[caption caption="Keindahan alam / dok Pribadi"][/caption]
Di tengah hedonisme yang merajalela di Indonesia, kekayaan materi dianggap sebagai lambang kehormatan. Kehormatan seseorang banyak diukur dari jawaban pertanyaan kepemilikan: berapa rumah megah, berapa banyak anak, berapa mobil mewah, berapa banyak bidang tanah. Kebahagiaan dianggap paralel dengan kekayaan materi. Tak terkecuali, Ndoro Fahri, tetangga Abu melihat gebyar kehidupan dan berusaha meraih kekayaan materi. Mari kita tengok kisah kehidupan, Ndoro Fahri, tetangga Abu yang sabar dalam upaya meraih kekayaan, kehormatan, dan kebahagiaan dalam ulasan Ki Sabdopanditoratu dengan hati riang gembira senang sentosa pesta pora senantiasa selamanya.

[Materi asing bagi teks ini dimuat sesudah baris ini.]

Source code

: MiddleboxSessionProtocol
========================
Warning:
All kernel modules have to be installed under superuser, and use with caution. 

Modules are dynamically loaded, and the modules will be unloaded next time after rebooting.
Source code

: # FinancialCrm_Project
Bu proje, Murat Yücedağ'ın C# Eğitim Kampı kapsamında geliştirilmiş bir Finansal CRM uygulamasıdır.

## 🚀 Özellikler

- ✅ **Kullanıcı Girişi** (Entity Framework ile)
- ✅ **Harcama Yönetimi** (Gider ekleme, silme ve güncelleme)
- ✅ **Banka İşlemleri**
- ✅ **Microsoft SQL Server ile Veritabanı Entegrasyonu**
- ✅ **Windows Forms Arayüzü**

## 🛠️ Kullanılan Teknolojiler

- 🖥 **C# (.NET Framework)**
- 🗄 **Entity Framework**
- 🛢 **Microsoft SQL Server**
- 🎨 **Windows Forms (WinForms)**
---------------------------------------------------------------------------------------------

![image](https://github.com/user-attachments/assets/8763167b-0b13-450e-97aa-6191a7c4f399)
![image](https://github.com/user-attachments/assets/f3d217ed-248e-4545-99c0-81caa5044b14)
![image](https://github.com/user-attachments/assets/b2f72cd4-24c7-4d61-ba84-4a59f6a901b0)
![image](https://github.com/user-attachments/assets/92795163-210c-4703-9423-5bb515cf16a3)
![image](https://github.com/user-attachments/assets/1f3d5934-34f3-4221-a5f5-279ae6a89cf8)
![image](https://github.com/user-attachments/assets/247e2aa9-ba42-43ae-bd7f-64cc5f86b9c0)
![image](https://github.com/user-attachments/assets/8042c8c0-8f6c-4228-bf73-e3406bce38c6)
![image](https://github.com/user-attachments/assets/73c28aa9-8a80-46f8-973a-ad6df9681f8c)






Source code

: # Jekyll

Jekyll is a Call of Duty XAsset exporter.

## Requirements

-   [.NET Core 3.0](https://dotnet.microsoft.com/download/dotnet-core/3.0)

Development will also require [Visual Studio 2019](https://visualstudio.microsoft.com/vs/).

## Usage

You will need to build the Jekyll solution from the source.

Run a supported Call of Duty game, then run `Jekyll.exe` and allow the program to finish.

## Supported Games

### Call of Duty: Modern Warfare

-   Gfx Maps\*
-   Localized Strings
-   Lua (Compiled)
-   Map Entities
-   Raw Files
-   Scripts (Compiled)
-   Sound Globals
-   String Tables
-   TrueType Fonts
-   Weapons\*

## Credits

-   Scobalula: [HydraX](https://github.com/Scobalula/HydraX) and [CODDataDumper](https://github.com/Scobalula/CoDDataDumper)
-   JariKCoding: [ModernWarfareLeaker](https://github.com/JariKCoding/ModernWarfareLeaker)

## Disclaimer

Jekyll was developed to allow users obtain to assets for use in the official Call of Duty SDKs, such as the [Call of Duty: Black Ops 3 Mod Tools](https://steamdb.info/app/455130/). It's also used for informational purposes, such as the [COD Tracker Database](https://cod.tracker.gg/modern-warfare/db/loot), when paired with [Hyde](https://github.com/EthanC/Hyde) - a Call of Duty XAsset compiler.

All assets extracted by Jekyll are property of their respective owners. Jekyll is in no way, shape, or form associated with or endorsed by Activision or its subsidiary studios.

“Ndoro Fahri, ini kopinya!” kata Nina, pembantunya sambil meletakkan secangkir kopi.
“Taruh di meja dekat tangan kiri saya, ya,” perintah Ndoro Fahri tanpa menatap Nina.
“Iya, Ndoro Fahri,” sahut Nina.
Kini Ndoro Fahri menyadari sepenuhnya kisah hidupnya – yang dia dulu ingin meniru keberhasilan Fahri Hamzah si anggota DPR. Bahwa hidup bukan hanya persoalan makan dan minum. Hidup lebih dari itu. Ki Sabdopanditoratu menguraikan kisah hidup Ndoro Fahri. Ndoro Fahri ingin memaknai hidupnya. Ingin memaknai kembali arti kebahagiaan. Termasuk gelar yang dia sematkan sendiri berupa sebutan Ndoro untuk meninggikan derajatnya – meskipun Fahri bukan berasal dari Jawa. Namun, bagi Fahri sebutan Ndoro membanggakan dan membahagiakan dirinya.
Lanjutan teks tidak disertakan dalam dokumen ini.